*Exercise goal:* From the first line to the last, reproduce the records exactly as they appear below.

*Information supplied:*
---
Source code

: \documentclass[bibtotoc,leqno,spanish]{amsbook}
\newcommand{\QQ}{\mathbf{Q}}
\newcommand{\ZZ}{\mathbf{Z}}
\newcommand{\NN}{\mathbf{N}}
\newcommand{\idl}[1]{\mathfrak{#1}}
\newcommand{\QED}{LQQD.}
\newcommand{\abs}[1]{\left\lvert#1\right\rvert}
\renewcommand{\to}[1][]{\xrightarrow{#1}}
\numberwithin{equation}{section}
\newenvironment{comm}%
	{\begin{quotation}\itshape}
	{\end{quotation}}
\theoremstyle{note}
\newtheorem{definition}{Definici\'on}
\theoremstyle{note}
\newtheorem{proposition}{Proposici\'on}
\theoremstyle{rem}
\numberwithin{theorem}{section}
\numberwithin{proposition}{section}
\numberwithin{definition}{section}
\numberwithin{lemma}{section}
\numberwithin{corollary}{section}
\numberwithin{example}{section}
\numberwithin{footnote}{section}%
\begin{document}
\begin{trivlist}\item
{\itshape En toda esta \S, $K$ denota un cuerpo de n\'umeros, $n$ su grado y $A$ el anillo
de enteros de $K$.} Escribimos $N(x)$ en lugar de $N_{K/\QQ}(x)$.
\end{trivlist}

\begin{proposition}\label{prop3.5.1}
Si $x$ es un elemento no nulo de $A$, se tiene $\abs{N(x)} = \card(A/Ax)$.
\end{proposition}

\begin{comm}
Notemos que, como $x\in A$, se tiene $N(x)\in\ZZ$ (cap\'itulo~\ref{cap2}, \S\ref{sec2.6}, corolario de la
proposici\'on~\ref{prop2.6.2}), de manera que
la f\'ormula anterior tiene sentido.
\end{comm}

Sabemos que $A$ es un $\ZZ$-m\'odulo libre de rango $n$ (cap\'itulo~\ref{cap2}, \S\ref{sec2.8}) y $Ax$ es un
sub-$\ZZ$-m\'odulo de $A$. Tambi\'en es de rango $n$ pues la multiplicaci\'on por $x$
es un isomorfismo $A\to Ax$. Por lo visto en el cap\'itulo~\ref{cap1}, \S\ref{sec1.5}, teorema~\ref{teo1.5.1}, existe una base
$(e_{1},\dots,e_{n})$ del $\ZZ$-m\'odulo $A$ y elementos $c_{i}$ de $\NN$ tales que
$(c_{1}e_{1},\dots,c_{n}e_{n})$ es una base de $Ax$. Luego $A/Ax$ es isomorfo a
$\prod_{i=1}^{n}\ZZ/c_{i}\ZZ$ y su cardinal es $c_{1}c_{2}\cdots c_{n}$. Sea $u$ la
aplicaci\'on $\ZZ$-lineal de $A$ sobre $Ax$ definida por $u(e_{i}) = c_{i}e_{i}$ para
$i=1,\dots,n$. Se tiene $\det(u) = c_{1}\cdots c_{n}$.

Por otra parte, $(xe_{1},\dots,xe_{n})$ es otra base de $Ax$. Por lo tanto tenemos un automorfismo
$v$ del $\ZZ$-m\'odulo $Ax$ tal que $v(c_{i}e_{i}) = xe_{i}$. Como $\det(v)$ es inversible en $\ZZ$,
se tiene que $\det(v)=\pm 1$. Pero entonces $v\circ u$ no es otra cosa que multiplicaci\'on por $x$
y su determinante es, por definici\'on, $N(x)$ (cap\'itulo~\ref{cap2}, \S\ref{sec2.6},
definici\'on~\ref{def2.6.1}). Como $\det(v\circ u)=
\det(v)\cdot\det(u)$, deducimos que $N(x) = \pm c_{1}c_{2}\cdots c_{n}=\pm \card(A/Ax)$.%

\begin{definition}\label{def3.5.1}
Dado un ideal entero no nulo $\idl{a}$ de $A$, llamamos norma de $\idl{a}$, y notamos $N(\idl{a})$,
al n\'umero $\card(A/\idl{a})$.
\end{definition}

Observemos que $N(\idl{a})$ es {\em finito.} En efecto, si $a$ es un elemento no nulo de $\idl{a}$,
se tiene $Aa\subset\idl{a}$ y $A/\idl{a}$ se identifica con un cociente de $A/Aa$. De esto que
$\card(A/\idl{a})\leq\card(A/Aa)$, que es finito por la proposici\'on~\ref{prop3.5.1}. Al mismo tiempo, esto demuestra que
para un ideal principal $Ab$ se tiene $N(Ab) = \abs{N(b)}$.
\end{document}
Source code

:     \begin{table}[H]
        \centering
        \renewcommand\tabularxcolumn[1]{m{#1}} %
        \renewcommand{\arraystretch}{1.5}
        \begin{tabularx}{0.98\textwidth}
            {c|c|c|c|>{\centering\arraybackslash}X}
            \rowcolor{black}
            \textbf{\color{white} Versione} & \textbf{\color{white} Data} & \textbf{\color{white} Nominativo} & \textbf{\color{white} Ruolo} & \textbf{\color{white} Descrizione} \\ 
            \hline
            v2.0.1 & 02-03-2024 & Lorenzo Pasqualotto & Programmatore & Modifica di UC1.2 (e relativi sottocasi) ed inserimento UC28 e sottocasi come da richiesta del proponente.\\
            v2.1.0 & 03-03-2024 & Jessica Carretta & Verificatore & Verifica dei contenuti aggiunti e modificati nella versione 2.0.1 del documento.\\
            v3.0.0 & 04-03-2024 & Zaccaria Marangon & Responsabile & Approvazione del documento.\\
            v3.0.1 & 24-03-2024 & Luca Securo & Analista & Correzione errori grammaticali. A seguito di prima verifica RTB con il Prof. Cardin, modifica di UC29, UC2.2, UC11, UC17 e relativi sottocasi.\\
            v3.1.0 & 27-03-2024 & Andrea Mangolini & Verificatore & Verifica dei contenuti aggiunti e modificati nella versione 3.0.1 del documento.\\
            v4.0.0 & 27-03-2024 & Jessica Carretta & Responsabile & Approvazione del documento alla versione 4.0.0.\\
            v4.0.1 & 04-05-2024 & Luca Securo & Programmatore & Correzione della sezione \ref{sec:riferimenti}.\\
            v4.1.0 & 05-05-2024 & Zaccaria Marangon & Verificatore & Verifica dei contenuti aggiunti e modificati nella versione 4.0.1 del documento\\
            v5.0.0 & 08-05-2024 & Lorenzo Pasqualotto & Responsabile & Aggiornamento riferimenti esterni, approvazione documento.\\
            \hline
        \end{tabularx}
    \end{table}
---
*Written response:*
Source code

: \documentclass[bibtotoc,leqno,spanish]{amsbook}
\newcommand{\QQ}{\mathbf{Q}}
\newcommand{\ZZ}{\mathbf{Z}}
\newcommand{\NN}{\mathbf{N}}
\newcommand{\idl}[1]{\mathfrak{#1}}
\newcommand{\QED}{LQQD.}
\newcommand{\abs}[1]{\left\lvert#1\right\rvert}
\renewcommand{\to}[1][]{\xrightarrow{#1}}
\numberwithin{equation}{section}
\newenvironment{comm}%
	{\begin{quotation}\itshape}
	{\end{quotation}}
\theoremstyle{note}
\newtheorem{definition}{Definici\'on}
\theoremstyle{note}
\newtheorem{proposition}{Proposici\'on}
\theoremstyle{rem}
\numberwithin{theorem}{section}
\numberwithin{proposition}{section}
\numberwithin{definition}{section}
\numberwithin{lemma}{section}
\numberwithin{corollary}{section}
\numberwithin{example}{section}
\numberwithin{footnote}{section}%
\begin{document}
\begin{trivlist}\item
{\itshape En toda esta \S, $K$ denota un cuerpo de n\'umeros, $n$ su grado y $A$ el anillo
de enteros de $K$.} Escribimos $N(x)$ en lugar de $N_{K/\QQ}(x)$.
\end{trivlist}

\begin{proposition}\label{prop3.5.1}
Si $x$ es un elemento no nulo de $A$, se tiene $\abs{N(x)} = \card(A/Ax)$.
\end{proposition}

\begin{comm}
Notemos que, como $x\in A$, se tiene $N(x)\in\ZZ$ (cap\'itulo~\ref{cap2}, \S\ref{sec2.6}, corolario de la
proposici\'on~\ref{prop2.6.2}), de manera que
la f\'ormula anterior tiene sentido.
\end{comm}

Sabemos que $A$ es un $\ZZ$-m\'odulo libre de rango $n$ (cap\'itulo~\ref{cap2}, \S\ref{sec2.8}) y $Ax$ es un
sub-$\ZZ$-m\'odulo de $A$. Tambi\'en es de rango $n$ pues la multiplicaci\'on por $x$
es un isomorfismo $A\to Ax$. Por lo visto en el cap\'itulo~\ref{cap1}, \S\ref{sec1.5}, teorema~\ref{teo1.5.1}, existe una base
$(e_{1},\dots,e_{n})$ del $\ZZ$-m\'odulo $A$ y elementos $c_{i}$ de $\NN$ tales que
$(c_{1}e_{1},\dots,c_{n}e_{n})$ es una base de $Ax$. Luego $A/Ax$ es isomorfo a
$\prod_{i=1}^{n}\ZZ/c_{i}\ZZ$ y su cardinal es $c_{1}c_{2}\cdots c_{n}$. Sea $u$ la
aplicaci\'on $\ZZ$-lineal de $A$ sobre $Ax$ definida por $u(e_{i}) = c_{i}e_{i}$ para
$i=1,\dots,n$. Se tiene $\det(u) = c_{1}\cdots c_{n}$.

Por otra parte, $(xe_{1},\dots,xe_{n})$ es otra base de $Ax$. Por lo tanto tenemos un automorfismo
$v$ del $\ZZ$-m\'odulo $Ax$ tal que $v(c_{i}e_{i}) = xe_{i}$. Como $\det(v)$ es inversible en $\ZZ$,
se tiene que $\det(v)=\pm 1$. Pero entonces $v\circ u$ no es otra cosa que multiplicaci\'on por $x$
y su determinante es, por definici\'on, $N(x)$ (cap\'itulo~\ref{cap2}, \S\ref{sec2.6},
definici\'on~\ref{def2.6.1}). Como $\det(v\circ u)=
\det(v)\cdot\det(u)$, deducimos que $N(x) = \pm c_{1}c_{2}\cdots c_{n}=\pm \card(A/Ax)$.%

\begin{definition}\label{def3.5.1}
Dado un ideal entero no nulo $\idl{a}$ de $A$, llamamos norma de $\idl{a}$, y notamos $N(\idl{a})$,
al n\'umero $\card(A/\idl{a})$.
\end{definition}

Observemos que $N(\idl{a})$ es {\em finito.} En efecto, si $a$ es un elemento no nulo de $\idl{a}$,
se tiene $Aa\subset\idl{a}$ y $A/\idl{a}$ se identifica con un cociente de $A/Aa$. De esto que
$\card(A/\idl{a})\leq\card(A/Aa)$, que es finito por la proposici\'on~\ref{prop3.5.1}. Al mismo tiempo, esto demuestra que
para un ideal principal $Ab$ se tiene $N(Ab) = \abs{N(b)}$.
\end{document}
Source code

:     \begin{table}[H]
        \centering
        \renewcommand\tabularxcolumn[1]{m{#1}} %
        \renewcommand{\arraystretch}{1.5}
        \begin{tabularx}{0.98\textwidth}
            {c|c|c|c|>{\centering\arraybackslash}X}
            \rowcolor{black}
            \textbf{\color{white} Versione} & \textbf{\color{white} Data} & \textbf{\color{white} Nominativo} & \textbf{\color{white} Ruolo} & \textbf{\color{white} Descrizione} \\ 
            \hline
            v2.0.1 & 02-03-2024 & Lorenzo Pasqualotto & Programmatore & Modifica di UC1.2 (e relativi sottocasi) ed inserimento UC28 e sottocasi come da richiesta del proponente.\\
            v2.1.0 & 03-03-2024 & Jessica Carretta & Verificatore & Verifica dei contenuti aggiunti e modificati nella versione 2.0.1 del documento.\\
            v3.0.0 & 04-03-2024 & Zaccaria Marangon & Responsabile & Approvazione del documento.\\
            v3.0.1 & 24-03-2024 & Luca Securo & Analista & Correzione errori grammaticali. A seguito di prima verifica RTB con il Prof. Cardin, modifica di UC29, UC2.2, UC11, UC17 e relativi sottocasi.\\
            v3.1.0 & 27-03-2024 & Andrea Mangolini & Verificatore & Verifica dei contenuti aggiunti e modificati nella versione 3.0.1 del documento.\\
            v4.0.0 & 27-03-2024 & Jessica Carretta & Responsabile & Approvazione del documento alla versione 4.0.0.\\
            v4.0.1 & 04-05-2024 & Luca Securo & Programmatore & Correzione della sezione \ref{sec:riferimenti}.\\
            v4.1.0 & 05-05-2024 & Zaccaria Marangon & Verificatore & Verifica dei contenuti aggiunti e modificati nella versione 4.0.1 del documento\\
            v5.0.0 & 08-05-2024 & Lorenzo Pasqualotto & Responsabile & Aggiornamento riferimenti esterni, approvazione documento.\\
            \hline
        \end{tabularx}
    \end{table}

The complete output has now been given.